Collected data
◇ ◇ ◇ ◇ ◇ ◇ ◇
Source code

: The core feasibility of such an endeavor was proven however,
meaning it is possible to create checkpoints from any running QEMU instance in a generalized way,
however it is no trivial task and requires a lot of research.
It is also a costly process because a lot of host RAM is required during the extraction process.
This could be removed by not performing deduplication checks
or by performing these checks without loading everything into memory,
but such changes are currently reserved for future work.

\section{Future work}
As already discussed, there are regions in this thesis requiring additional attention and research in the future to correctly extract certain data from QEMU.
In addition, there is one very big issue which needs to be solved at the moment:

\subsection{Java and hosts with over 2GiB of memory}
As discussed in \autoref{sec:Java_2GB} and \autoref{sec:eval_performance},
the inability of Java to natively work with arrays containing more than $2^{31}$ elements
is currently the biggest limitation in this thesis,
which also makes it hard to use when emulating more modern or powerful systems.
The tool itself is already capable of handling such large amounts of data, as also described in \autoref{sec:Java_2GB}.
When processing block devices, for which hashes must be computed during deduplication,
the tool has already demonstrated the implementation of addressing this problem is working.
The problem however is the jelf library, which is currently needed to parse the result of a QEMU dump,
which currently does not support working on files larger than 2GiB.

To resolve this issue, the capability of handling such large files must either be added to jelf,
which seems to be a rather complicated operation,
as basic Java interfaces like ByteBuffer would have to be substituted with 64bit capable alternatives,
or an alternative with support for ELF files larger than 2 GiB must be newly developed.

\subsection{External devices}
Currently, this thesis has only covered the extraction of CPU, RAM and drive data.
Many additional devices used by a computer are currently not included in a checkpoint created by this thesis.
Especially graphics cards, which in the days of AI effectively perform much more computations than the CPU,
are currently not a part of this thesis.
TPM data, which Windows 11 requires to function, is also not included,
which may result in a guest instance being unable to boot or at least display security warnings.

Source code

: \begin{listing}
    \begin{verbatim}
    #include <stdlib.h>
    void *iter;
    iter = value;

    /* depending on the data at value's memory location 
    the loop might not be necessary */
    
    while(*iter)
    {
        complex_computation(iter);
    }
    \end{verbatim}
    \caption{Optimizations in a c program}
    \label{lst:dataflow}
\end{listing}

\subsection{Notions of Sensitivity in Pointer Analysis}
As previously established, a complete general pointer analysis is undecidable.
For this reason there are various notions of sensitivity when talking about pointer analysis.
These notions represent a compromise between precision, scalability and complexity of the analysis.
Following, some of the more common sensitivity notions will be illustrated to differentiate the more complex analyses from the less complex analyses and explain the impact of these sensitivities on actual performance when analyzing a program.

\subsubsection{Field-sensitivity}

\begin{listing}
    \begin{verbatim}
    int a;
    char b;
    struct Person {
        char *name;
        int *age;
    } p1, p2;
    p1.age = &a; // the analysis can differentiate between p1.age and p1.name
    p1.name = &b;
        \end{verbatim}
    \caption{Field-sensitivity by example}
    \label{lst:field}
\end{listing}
◇ ◇ ◇ ◇ ◇ ◇ ◇
WORK INSTRUCTIONS >>
Take the entries above and repeat them verbatim.

SOLUTION TO THIS EXERCISE >>
Source code

: The core feasibility of such an endeavor was proven however,
meaning it is possible to create checkpoints from any running QEMU instance in a generalized way,
however it is no trivial task and requires a lot of research.
It is also a costly process because a lot of host RAM is required during the extraction process.
This could be removed by not performing deduplication checks
or by performing these checks without loading everything into memory,
but such changes are currently reserved for future work.

\section{Future work}
As already discussed, there are regions in this thesis requiring additional attention and research in the future to correctly extract certain data from QEMU.
In addition, there is one very big issue which needs to be solved at the moment:

\subsection{Java and hosts with over 2GiB of memory}
As discussed in \autoref{sec:Java_2GB} and \autoref{sec:eval_performance},
the inability of Java to natively work with arrays containing more than $2^{31}$ elements
is currently the biggest limitation in this thesis,
which also makes it hard to use when emulating more modern or powerful systems.
The tool itself is already capable of handling such large amounts of data, as also described in \autoref{sec:Java_2GB}.
When processing block devices, for which hashes must be computed during deduplication,
the tool has already demonstrated the implementation of addressing this problem is working.
The problem however is the jelf library, which is currently needed to parse the result of a QEMU dump,
which currently does not support working on files larger than 2GiB.

To resolve this issue, the capability of handling such large files must either be added to jelf,
which seems to be a rather complicated operation,
as basic Java interfaces like ByteBuffer would have to be substituted with 64bit capable alternatives,
or an alternative with support for ELF files larger than 2 GiB must be newly developed.

\subsection{External devices}
Currently, this thesis has only covered the extraction of CPU, RAM and drive data.
Many additional devices used by a computer are currently not included in a checkpoint created by this thesis.
Especially graphics cards, which in the days of AI effectively perform much more computations than the CPU,
are currently not a part of this thesis.
TPM data, which Windows 11 requires to function, is also not included,
which may result in a guest instance being unable to boot or at least display security warnings.

Source code

: \begin{listing}
    \begin{verbatim}
    #include <stdlib.h>
    void *iter;
    iter = value;

    /* depending on the data at value's memory location 
    the loop might not be necessary */
    
    while(*iter)
    {
        complex_computation(iter);
    }
    \end{verbatim}
    \caption{Optimizations in a c program}
    \label{lst:dataflow}
\end{listing}

\subsection{Notions of Sensitivity in Pointer Analysis}
As previously established, a complete general pointer analysis is undecidable.
For this reason there are various notions of sensitivity when talking about pointer analysis.
These notions represent a compromise between precision, scalability and complexity of the analysis.
Following, some of the more common sensitivity notions will be illustrated to differentiate the more complex analyses from the less complex analyses and explain the impact of these sensitivities on actual performance when analyzing a program.

\subsubsection{Field-sensitivity}

\begin{listing}
    \begin{verbatim}
    int a;
    char b;
    struct Person {
        char *name;
        int *age;
    } p1, p2;
    p1.age = &a; // the analysis can differentiate between p1.age and p1.name
    p1.name = &b;
        \end{verbatim}
    \caption{Field-sensitivity by example}
    \label{lst:field}
\end{listing}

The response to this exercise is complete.